┌──

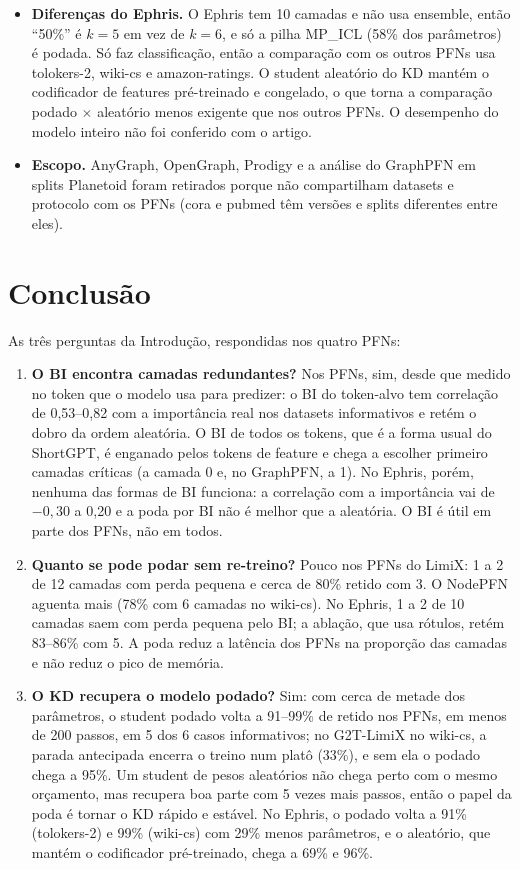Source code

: \documentclass[12pt,a4paper]{article}
\begin{document}
\begin{itemize}
  \item \textbf{Diferenças do Ephris.} O Ephris tem 10 camadas e não usa ensemble, então ``50\%'' é $k=5$ em vez de $k=6$, e só a pilha MP\_ICL (58\% dos parâmetros) é podada. Só faz classificação, então a comparação com os outros PFNs usa tolokers-2, wiki-cs e amazon-ratings. O student aleatório do KD mantém o codificador de features pré-treinado e congelado, o que torna a comparação podado $\times$ aleatório menos exigente que nos outros PFNs. O desempenho do modelo inteiro não foi conferido com o artigo.
  \item \textbf{Escopo.} AnyGraph, OpenGraph, Prodigy e a análise do GraphPFN em splits Planetoid foram retirados porque não compartilham datasets e protocolo com os PFNs (cora e pubmed têm versões e splits diferentes entre eles).
\end{itemize}


\section{Conclusão}

As três perguntas da Introdução, respondidas nos quatro PFNs:

\begin{enumerate}
  \item \textbf{O BI encontra camadas redundantes?} Nos PFNs, sim, desde que medido no token que o modelo usa para predizer: o BI do token-alvo tem correlação de 0,53--0,82 com a importância real nos datasets informativos e retém o dobro da ordem aleatória. O BI de todos os tokens, que é a forma usual do ShortGPT, é enganado pelos tokens de feature e chega a escolher primeiro camadas críticas (a camada 0 e, no GraphPFN, a 1). No Ephris, porém, nenhuma das formas de BI funciona: a correlação com a importância vai de $-0{,}30$ a 0,20 e a poda por BI não é melhor que a aleatória. O BI é útil em parte dos PFNs, não em todos.
  \item \textbf{Quanto se pode podar sem re-treino?} Pouco nos PFNs do LimiX: 1 a 2 de 12 camadas com perda pequena e cerca de 80\% retido com 3. O NodePFN aguenta mais (78\% com 6 camadas no wiki-cs). No Ephris, 1 a 2 de 10 camadas saem com perda pequena pelo BI; a ablação, que usa rótulos, retém 83--86\% com 5. A poda reduz a latência dos PFNs na proporção das camadas e não reduz o pico de memória.
  \item \textbf{O KD recupera o modelo podado?} Sim: com cerca de metade dos parâmetros, o student podado volta a 91--99\% de retido nos PFNs, em menos de 200 passos, em 5 dos 6 casos informativos; no G2T-LimiX no wiki-cs, a parada antecipada encerra o treino num platô (33\%), e sem ela o podado chega a 95\%. Um student de pesos aleatórios não chega perto com o mesmo orçamento, mas recupera boa parte com 5 vezes mais passos, então o papel da poda é tornar o KD rápido e estável. No Ephris, o podado volta a 91\% (tolokers-2) e 99\% (wiki-cs) com 29\% menos parâmetros, e o aleatório, que mantém o codificador pré-treinado, chega a 69\% e 96\%.
\end{enumerate}
\end{document}
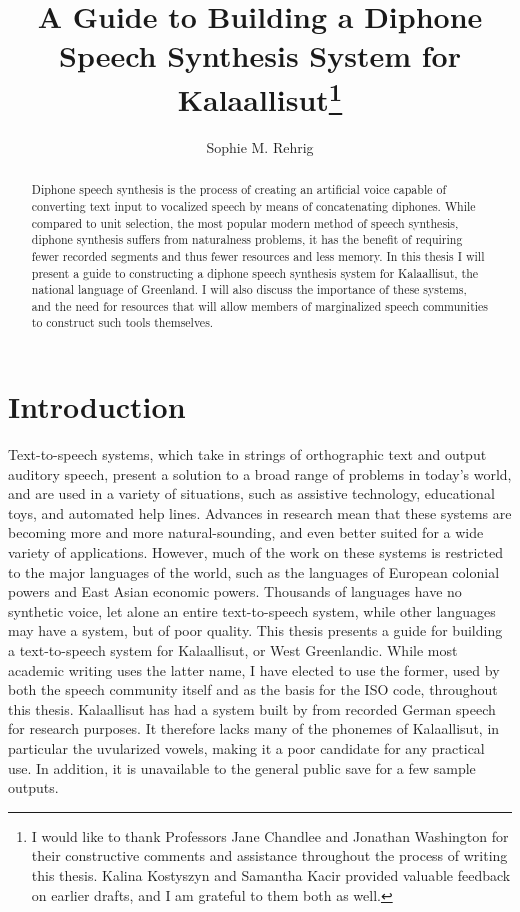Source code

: \documentclass[12pt]{article}
\title{\vspace{-2cm}A Guide to Building a Diphone Speech Synthesis System for Kalaallisut\footnote{I would like to thank Professors Jane Chandlee and Jonathan Washington for their constructive comments and assistance throughout the process of writing this thesis. Kalina Kostyszyn and Samantha Kacir provided valuable feedback on earlier drafts, and I am grateful to them both as well.}}
\author{Sophie M. Rehrig}
\date{{\small\parbox{\linewidth}{\centering
A thesis submitted in partial fulfillment of the requirements for the degree of Bachelor of Arts in Linguistics\endgraf\bigskip
Bryn Mawr College \endgraf
December 2016}}}
\begin{document}
\maketitle
\thispagestyle{empty}

\begin{abstract}
Diphone speech synthesis is the process of creating an artificial voice capable of converting text input to vocalized speech by means of concatenating diphones. While compared to unit selection, the most popular modern method of speech synthesis, diphone synthesis suffers from naturalness problems, it has the benefit of requiring fewer recorded segments and thus fewer resources and less memory. In this thesis I will present a guide to constructing a diphone speech synthesis system for Kalaallisut, the national language of Greenland. I will also discuss the importance of these systems, and the need for resources that will allow members of marginalized speech communities to construct such tools themselves. \par
\end{abstract}

\newpage

\singlespacing
\tableofcontents
\doublespacing

\newpage

\section{Introduction}

Text-to-speech systems, which take in strings of orthographic text and output auditory speech, present a solution to a broad range of problems in today's world, and are used in a variety of situations, such as assistive technology, educational toys, and automated help lines. Advances in research mean that these systems are becoming more and more natural-sounding, and even better suited for a wide variety of applications. However, much of the work on these systems is restricted to the major languages of the world, such as the languages of European colonial powers and East Asian economic powers. Thousands of languages have no synthetic voice, let alone an entire text-to-speech system, while other languages may have a system, but of poor quality. This thesis presents a guide for building a text-to-speech system for Kalaallisut, or West Greenlandic. While most academic writing uses the latter name, I have elected to use the former, used by both the speech community itself and as the basis for the ISO code, throughout this thesis. Kalaallisut has had a system built by \citet{de_speech} from recorded German speech for research purposes. It therefore lacks many of the phonemes of Kalaallisut, in particular the uvularized vowels, making it a poor candidate for any practical use. In addition, it is unavailable to the general public save for a few sample outputs. \par
\end{document}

└──

— ACTIVITY —
Within the data above, the lines from the one with "não em todos." to the one with "pico de memória." must be repeated exactly; no other line belongs in the answer.

— TASK SOLUTION —
  \item \textbf{O BI encontra camadas redundantes?} Nos PFNs, sim, desde que medido no token que o modelo usa para predizer: o BI do token-alvo tem correlação de 0,53--0,82 com a importância real nos datasets informativos e retém o dobro da ordem aleatória. O BI de todos os tokens, que é a forma usual do ShortGPT, é enganado pelos tokens de feature e chega a escolher primeiro camadas críticas (a camada 0 e, no GraphPFN, a 1). No Ephris, porém, nenhuma das formas de BI funciona: a correlação com a importância vai de $-0{,}30$ a 0,20 e a poda por BI não é melhor que a aleatória. O BI é útil em parte dos PFNs, não em todos.
  \item \textbf{Quanto se pode podar sem re-treino?} Pouco nos PFNs do LimiX: 1 a 2 de 12 camadas com perda pequena e cerca de 80\% retido com 3. O NodePFN aguenta mais (78\% com 6 camadas no wiki-cs). No Ephris, 1 a 2 de 10 camadas saem com perda pequena pelo BI; a ablação, que usa rótulos, retém 83--86\% com 5. A poda reduz a latência dos PFNs na proporção das camadas e não reduz o pico de memória.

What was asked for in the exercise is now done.